Comment Re:Industrial revolution standard procedure (Score 1) 174
Let me give you a few more then, at which point you will perhaps stop being obtuse.
1. Chinese value saving money for future and living frugally. US residents value borrowing money to reach higher level of life.
This alone should clue you in to the massive difference of potential outcomes of any financial scenario, to the point of having polar opposite outcome.
2. Chinese do not value individual life but they value groups, clans and family ties. US residents value individuality to a far greater degree.
This causes massive difference in ability to perform large scale mass production projects (infamous "would take me 9 months to hire people to do the project in US and took me 3 days to hire the same people in China" apple moment). It also causes significantly diminished ability to work R&D in both short and long term (look at military development, which still cannot even copy old russian jet engines, much less develop functional ones on their own).

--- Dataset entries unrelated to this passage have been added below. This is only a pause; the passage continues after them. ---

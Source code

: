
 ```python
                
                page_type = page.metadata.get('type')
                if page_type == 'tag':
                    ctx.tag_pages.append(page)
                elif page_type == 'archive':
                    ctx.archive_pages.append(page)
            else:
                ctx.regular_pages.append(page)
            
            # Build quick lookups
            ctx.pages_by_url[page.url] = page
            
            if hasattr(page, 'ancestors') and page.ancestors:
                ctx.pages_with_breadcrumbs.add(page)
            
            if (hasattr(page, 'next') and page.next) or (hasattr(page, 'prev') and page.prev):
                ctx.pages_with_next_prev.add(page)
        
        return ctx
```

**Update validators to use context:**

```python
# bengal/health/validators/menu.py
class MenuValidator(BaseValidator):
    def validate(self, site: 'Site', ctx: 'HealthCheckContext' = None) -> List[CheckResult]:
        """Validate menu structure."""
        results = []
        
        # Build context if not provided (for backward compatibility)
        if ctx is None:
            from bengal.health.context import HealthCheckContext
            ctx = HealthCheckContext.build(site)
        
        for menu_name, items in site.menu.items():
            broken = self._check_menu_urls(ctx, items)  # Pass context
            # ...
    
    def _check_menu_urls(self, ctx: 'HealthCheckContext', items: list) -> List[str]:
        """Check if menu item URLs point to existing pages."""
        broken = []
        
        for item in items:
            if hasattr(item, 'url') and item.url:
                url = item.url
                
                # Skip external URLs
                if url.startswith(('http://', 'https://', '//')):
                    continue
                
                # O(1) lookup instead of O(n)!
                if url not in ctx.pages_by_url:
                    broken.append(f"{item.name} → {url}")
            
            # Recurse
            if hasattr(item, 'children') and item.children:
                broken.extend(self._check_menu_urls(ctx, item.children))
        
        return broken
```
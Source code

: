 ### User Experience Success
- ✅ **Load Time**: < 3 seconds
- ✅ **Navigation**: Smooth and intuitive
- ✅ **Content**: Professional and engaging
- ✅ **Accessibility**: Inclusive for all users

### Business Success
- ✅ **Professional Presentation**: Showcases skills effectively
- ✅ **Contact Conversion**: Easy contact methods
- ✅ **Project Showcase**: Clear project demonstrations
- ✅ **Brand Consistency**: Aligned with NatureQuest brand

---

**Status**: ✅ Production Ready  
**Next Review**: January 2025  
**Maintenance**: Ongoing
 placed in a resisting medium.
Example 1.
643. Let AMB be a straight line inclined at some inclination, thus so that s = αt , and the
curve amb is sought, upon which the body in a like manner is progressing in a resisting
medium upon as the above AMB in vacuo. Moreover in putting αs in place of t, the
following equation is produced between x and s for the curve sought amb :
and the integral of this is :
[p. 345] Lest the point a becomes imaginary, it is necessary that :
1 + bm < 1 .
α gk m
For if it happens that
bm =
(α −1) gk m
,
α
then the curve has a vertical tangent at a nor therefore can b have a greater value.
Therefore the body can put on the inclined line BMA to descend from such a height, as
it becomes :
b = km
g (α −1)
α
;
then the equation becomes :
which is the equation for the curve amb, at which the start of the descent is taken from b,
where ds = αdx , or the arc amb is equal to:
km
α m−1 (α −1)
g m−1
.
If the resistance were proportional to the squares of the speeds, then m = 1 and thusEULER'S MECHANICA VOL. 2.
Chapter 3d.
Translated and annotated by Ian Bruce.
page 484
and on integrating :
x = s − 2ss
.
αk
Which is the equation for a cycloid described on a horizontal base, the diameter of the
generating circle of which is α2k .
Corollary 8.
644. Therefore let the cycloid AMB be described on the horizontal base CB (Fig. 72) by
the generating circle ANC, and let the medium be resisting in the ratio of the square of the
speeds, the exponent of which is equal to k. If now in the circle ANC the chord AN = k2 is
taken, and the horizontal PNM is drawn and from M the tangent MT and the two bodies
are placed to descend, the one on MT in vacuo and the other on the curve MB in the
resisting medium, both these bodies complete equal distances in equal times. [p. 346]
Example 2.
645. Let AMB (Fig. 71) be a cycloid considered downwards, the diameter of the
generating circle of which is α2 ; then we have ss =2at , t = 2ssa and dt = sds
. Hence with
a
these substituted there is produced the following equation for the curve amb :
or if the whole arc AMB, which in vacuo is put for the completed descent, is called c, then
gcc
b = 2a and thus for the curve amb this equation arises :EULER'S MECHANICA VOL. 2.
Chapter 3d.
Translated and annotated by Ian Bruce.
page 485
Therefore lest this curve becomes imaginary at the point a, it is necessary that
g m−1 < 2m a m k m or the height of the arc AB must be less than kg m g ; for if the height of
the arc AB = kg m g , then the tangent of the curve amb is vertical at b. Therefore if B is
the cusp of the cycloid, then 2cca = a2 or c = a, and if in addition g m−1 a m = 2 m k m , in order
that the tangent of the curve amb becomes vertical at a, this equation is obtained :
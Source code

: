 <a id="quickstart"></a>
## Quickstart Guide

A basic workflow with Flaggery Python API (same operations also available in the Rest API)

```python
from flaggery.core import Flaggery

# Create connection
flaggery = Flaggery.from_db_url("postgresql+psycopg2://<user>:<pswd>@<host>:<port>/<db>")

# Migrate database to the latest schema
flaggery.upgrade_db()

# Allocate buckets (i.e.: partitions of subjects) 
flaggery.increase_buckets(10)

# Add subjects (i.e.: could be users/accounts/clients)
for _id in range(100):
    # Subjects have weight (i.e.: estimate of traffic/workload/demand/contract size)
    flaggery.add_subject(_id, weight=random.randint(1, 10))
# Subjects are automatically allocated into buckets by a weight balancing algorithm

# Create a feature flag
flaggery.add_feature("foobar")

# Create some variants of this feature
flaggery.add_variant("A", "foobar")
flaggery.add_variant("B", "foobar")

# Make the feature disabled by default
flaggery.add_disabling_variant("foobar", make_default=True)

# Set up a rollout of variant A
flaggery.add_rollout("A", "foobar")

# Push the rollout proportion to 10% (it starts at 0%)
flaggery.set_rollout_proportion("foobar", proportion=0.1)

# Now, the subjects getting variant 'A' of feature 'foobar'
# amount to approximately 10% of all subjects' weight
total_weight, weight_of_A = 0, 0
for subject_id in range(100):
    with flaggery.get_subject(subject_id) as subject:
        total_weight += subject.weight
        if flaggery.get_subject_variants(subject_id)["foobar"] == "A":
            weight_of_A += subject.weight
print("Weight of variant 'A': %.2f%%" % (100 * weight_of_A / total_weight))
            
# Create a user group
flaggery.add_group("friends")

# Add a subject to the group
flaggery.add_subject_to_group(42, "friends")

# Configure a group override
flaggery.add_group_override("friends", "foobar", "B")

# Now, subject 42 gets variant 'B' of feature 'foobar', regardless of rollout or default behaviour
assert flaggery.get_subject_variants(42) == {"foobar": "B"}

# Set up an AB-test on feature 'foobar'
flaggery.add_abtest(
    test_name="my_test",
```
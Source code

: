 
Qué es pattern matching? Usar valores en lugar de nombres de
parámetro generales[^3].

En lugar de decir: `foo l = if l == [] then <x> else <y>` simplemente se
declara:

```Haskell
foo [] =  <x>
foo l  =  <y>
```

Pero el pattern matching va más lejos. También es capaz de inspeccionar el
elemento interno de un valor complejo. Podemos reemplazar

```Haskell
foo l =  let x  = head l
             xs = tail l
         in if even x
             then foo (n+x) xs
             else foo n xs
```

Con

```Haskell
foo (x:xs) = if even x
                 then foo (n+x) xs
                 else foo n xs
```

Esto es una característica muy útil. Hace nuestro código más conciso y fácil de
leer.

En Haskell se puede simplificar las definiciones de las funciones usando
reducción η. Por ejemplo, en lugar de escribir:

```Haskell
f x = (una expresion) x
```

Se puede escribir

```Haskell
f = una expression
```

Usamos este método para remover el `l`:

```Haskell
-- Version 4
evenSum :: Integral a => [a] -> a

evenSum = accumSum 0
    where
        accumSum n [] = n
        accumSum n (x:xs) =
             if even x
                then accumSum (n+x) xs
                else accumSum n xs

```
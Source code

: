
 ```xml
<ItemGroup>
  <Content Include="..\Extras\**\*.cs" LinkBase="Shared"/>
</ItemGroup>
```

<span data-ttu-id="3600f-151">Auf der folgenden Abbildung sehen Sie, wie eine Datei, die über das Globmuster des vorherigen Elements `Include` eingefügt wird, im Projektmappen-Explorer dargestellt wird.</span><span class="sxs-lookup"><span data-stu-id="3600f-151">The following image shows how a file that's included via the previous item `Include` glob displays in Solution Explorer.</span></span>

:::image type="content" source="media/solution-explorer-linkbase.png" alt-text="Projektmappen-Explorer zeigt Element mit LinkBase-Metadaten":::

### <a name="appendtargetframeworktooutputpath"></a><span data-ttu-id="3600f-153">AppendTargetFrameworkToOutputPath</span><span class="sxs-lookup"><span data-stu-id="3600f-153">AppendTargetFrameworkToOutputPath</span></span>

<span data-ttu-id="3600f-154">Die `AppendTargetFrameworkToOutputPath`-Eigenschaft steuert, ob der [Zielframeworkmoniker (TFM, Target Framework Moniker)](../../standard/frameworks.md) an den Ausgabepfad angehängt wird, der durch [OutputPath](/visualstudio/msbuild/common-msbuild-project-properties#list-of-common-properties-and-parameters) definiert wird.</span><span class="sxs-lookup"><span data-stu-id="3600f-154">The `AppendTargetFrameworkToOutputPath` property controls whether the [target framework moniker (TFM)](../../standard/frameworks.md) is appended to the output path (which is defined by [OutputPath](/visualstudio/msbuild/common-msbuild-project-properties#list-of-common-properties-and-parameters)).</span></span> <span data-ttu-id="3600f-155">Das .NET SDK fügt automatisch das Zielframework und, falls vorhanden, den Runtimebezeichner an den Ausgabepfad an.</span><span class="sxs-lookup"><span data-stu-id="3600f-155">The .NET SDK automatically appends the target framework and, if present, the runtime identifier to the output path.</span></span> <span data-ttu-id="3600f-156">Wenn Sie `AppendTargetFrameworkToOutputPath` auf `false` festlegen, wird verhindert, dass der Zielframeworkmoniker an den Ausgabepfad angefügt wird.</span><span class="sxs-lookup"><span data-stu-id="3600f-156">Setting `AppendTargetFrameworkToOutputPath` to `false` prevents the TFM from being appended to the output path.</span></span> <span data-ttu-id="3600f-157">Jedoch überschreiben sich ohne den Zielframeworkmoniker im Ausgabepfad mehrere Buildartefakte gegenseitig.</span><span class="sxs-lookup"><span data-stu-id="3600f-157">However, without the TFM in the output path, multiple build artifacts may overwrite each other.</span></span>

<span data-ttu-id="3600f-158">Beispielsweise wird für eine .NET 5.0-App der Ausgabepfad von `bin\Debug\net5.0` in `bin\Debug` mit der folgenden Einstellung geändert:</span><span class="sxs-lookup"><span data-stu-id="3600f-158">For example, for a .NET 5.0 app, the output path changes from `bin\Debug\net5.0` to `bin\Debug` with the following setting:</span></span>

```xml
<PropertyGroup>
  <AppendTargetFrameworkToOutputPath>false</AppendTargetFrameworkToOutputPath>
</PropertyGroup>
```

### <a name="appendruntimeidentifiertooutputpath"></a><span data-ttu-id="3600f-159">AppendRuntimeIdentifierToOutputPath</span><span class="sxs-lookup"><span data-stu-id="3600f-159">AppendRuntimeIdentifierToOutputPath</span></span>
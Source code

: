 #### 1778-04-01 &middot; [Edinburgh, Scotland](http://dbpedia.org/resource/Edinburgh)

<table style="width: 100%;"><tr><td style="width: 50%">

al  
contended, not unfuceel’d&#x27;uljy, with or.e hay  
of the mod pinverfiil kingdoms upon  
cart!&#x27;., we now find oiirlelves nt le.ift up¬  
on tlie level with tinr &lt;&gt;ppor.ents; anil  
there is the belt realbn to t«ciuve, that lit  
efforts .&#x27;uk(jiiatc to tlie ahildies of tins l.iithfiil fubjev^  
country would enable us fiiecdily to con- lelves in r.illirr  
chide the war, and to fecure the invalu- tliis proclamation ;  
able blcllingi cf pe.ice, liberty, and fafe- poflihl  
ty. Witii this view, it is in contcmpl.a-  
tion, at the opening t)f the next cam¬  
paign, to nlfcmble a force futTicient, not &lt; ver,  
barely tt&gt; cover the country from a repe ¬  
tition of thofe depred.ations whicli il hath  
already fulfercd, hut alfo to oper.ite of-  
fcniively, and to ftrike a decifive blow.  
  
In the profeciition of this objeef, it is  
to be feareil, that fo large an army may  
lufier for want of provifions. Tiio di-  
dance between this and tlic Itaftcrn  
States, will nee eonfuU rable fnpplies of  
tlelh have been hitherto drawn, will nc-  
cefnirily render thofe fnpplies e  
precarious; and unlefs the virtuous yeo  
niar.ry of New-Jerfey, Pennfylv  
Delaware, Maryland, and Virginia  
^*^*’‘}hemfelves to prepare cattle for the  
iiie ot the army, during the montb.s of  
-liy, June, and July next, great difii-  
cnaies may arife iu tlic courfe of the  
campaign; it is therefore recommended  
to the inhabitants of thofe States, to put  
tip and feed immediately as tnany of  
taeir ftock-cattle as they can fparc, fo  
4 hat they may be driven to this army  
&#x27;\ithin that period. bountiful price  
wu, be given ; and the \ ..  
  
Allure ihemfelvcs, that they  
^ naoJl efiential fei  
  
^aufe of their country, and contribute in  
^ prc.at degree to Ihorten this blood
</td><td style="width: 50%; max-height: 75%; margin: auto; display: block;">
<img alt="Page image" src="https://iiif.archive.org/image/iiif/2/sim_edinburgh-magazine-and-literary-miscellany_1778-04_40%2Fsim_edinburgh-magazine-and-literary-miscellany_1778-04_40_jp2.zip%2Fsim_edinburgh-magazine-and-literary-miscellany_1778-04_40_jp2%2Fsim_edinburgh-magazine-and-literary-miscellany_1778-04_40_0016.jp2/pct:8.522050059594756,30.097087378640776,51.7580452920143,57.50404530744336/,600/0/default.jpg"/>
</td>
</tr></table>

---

Point is, they have their own strengths and weaknesses based on their cultural approach that are VASTLY different from ours. To assume that these aren't important for the outcome of long-term development is like saying that Asians had as much chance of becoming the colonisers as Europeans did. Yet we know very well that nature of China caused it to both have one continuous civilization for thousands of years, but that civilization was incapable of evolving as fast as Mediterranean (and eventually European) civilizations did.